How she deals with an instinct to be a people-pleaser:
“The acceptance of criticism is part of who I am. I’m not a lukewarm person: people either hate my guts or they really, really like me. I think that accepting that, and becoming fine with that, is good. As long as you have an opinion about me, it means that I’ve influenced you in some way and I should be happy with that. I think a lot of women are under the impression that they should make everyone around them like them and be happy all the time. But, I think that you have to realize that not everyone is going to like you, but you’re going to be happy, and things will be okay, and you should still love yourself.”
How she deals with her newfound celebrity:
“People come up to me sometimes and they’ll be like, ‘You’re Ronda Rousey.’ And I just don’t even really get what that means. I don’t really understand what everyone expects from me. It seems like it’s coming differently from every different direction. No matter what I do, there are people that are happy with it and there are people that are hating it. You’re completely directionless, so you really just have to do you because everyone is going to love and hate you, simultaneously.”
How she keeps perspective on setbacks:
“I try to keep in mind that every missed opportunity is just a blessing in disguise. Every movie part I didn’t get, every loss I ever faced, anything that I felt was so negative and felt like the end of the world, I always look back on later and thank god that it happened later. Not winning an Olympic Gold Medal was the best thing that ever happened to me.”

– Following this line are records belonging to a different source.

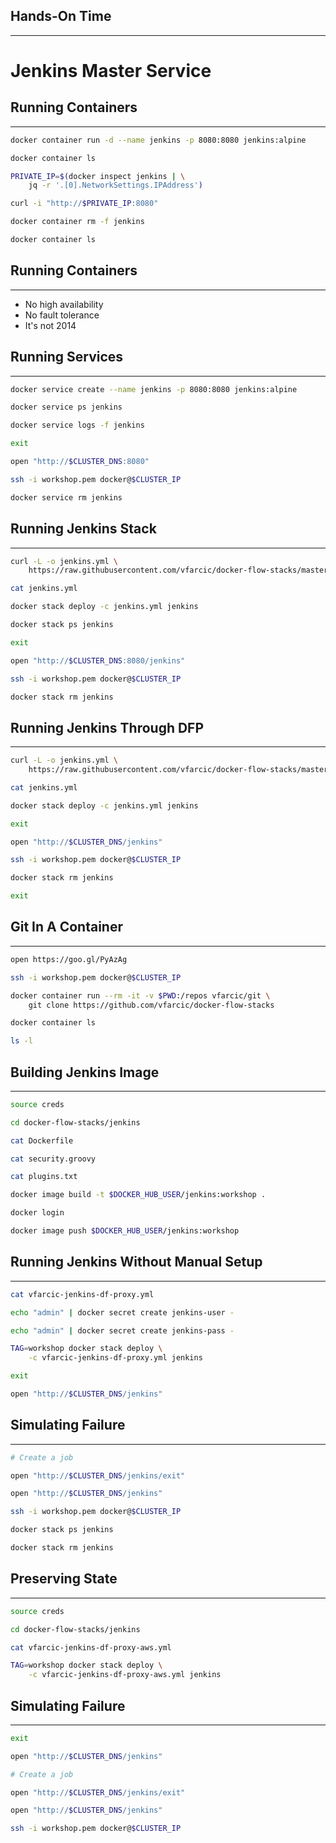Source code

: ## Hands-On Time

---

# Jenkins Master Service


## Running Containers

---

```bash
docker container run -d --name jenkins -p 8080:8080 jenkins:alpine

docker container ls

PRIVATE_IP=$(docker inspect jenkins | \
    jq -r '.[0].NetworkSettings.IPAddress')

curl -i "http://$PRIVATE_IP:8080"

docker container rm -f jenkins

docker container ls
```


## Running Containers

---

* No high availability
* No fault tolerance
* It's not 2014


## Running Services

---

```bash
docker service create --name jenkins -p 8080:8080 jenkins:alpine

docker service ps jenkins

docker service logs -f jenkins

exit

open "http://$CLUSTER_DNS:8080"

ssh -i workshop.pem docker@$CLUSTER_IP

docker service rm jenkins
```


## Running Jenkins Stack

---

```bash
curl -L -o jenkins.yml \
    https://raw.githubusercontent.com/vfarcic/docker-flow-stacks/master/jenkins/jenkins.yml

cat jenkins.yml

docker stack deploy -c jenkins.yml jenkins

docker stack ps jenkins

exit

open "http://$CLUSTER_DNS:8080/jenkins"

ssh -i workshop.pem docker@$CLUSTER_IP

docker stack rm jenkins
```


## Running Jenkins Through DFP

---

```bash
curl -L -o jenkins.yml \
    https://raw.githubusercontent.com/vfarcic/docker-flow-stacks/master/jenkins/jenkins-df-proxy.yml

cat jenkins.yml

docker stack deploy -c jenkins.yml jenkins

exit

open "http://$CLUSTER_DNS/jenkins"

ssh -i workshop.pem docker@$CLUSTER_IP

docker stack rm jenkins

exit
```


## Git In A Container

---

```bash
open https://goo.gl/PyAzAg

ssh -i workshop.pem docker@$CLUSTER_IP

docker container run --rm -it -v $PWD:/repos vfarcic/git \
    git clone https://github.com/vfarcic/docker-flow-stacks

docker container ls

ls -l
```


## Building Jenkins Image

---

```bash
source creds

cd docker-flow-stacks/jenkins

cat Dockerfile

cat security.groovy

cat plugins.txt

docker image build -t $DOCKER_HUB_USER/jenkins:workshop .

docker login

docker image push $DOCKER_HUB_USER/jenkins:workshop
```


## Running Jenkins Without Manual Setup

---

```bash
cat vfarcic-jenkins-df-proxy.yml

echo "admin" | docker secret create jenkins-user -

echo "admin" | docker secret create jenkins-pass -

TAG=workshop docker stack deploy \
    -c vfarcic-jenkins-df-proxy.yml jenkins

exit

open "http://$CLUSTER_DNS/jenkins"
```


## Simulating Failure

---

```bash
# Create a job

open "http://$CLUSTER_DNS/jenkins/exit"

open "http://$CLUSTER_DNS/jenkins"

ssh -i workshop.pem docker@$CLUSTER_IP

docker stack ps jenkins

docker stack rm jenkins
```


## Preserving State

---

```bash
source creds

cd docker-flow-stacks/jenkins

cat vfarcic-jenkins-df-proxy-aws.yml

TAG=workshop docker stack deploy \
    -c vfarcic-jenkins-df-proxy-aws.yml jenkins
```


## Simulating Failure

---

```bash
exit

open "http://$CLUSTER_DNS/jenkins"

# Create a job

open "http://$CLUSTER_DNS/jenkins/exit"

open "http://$CLUSTER_DNS/jenkins"

ssh -i workshop.pem docker@$CLUSTER_IP
```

Why her partnership with Reebok isn’t your typical endorsement:
“It’s about you. Not about how you want to look to everyone else. So many other apparel brands are so much about how you look for others, and it really isn’t about making the person wearing it happy and being able to do whatever they want to do that outfit in. Reebok is entirely different. It’s really about empowering to be able to do something. We were all sitting around the table [referring to the women sitting around the Reebok #PerfectNever LA luncheon] and I was like, ‘Look, it’s a bunch of Do Something bitches!’ It’s true. Those are Do Something clothes, and these are Do Something bitches.”
What the brand’s slogan ‘Be More Human’ means to her:
“To me, it means self acceptance and taking risk. There are too many people out there who think they’re a great person based off the things that they don’t do. It’s not about that. It’s about the things that you actually do to make the world a better place instead of the things you abstain from. And there is a risk when you put yourself out there like that. There is a risk of failure, of it not working out, of you looking bad. But, at least you’re trying. By going out there and trying to make the world a better place, you’re taking a risk and you’re going to do that. That’s what being more human means to me.”
Her definition of beauty:
“It’s passion. Anyone pursuing their passion is beautiful to me. Beauty is passion and health. Any body in its healthy state is beautiful.”